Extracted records

+++

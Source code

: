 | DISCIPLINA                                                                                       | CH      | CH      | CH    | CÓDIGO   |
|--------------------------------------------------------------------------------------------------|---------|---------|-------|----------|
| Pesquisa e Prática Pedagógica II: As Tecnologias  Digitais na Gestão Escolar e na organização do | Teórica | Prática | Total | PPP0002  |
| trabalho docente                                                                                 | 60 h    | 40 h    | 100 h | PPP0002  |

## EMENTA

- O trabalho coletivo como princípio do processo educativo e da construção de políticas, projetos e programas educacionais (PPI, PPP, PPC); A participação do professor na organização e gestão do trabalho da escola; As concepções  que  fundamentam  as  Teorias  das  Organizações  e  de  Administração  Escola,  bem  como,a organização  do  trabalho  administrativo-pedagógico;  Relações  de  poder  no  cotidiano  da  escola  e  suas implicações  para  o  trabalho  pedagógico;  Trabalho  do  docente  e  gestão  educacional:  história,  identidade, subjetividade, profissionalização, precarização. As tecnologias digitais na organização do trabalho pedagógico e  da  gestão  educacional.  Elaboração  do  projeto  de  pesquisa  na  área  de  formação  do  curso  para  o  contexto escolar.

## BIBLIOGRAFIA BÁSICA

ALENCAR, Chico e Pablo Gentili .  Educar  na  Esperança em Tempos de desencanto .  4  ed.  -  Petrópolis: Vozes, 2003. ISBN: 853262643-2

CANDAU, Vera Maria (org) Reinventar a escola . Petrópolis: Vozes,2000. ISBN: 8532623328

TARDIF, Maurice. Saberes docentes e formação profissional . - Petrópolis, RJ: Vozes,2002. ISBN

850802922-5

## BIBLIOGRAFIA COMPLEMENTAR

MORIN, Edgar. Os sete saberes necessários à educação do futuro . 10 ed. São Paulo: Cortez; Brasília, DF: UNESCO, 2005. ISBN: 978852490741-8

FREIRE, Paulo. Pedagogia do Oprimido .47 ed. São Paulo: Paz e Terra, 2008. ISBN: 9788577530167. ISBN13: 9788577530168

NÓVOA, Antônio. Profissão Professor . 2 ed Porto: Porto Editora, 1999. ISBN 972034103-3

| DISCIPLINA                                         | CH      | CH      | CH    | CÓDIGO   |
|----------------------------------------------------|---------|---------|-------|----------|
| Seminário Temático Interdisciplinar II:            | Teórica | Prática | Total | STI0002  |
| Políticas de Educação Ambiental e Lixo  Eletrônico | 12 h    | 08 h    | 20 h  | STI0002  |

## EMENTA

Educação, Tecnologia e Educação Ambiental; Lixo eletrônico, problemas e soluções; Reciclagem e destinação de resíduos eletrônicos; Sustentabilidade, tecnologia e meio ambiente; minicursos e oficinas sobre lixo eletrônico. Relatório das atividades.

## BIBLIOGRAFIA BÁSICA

+++

■ **Assignment**
After reading the entries above, state how many lines hold the word "formação", with no text besides the number.

■ **Worked solution**
2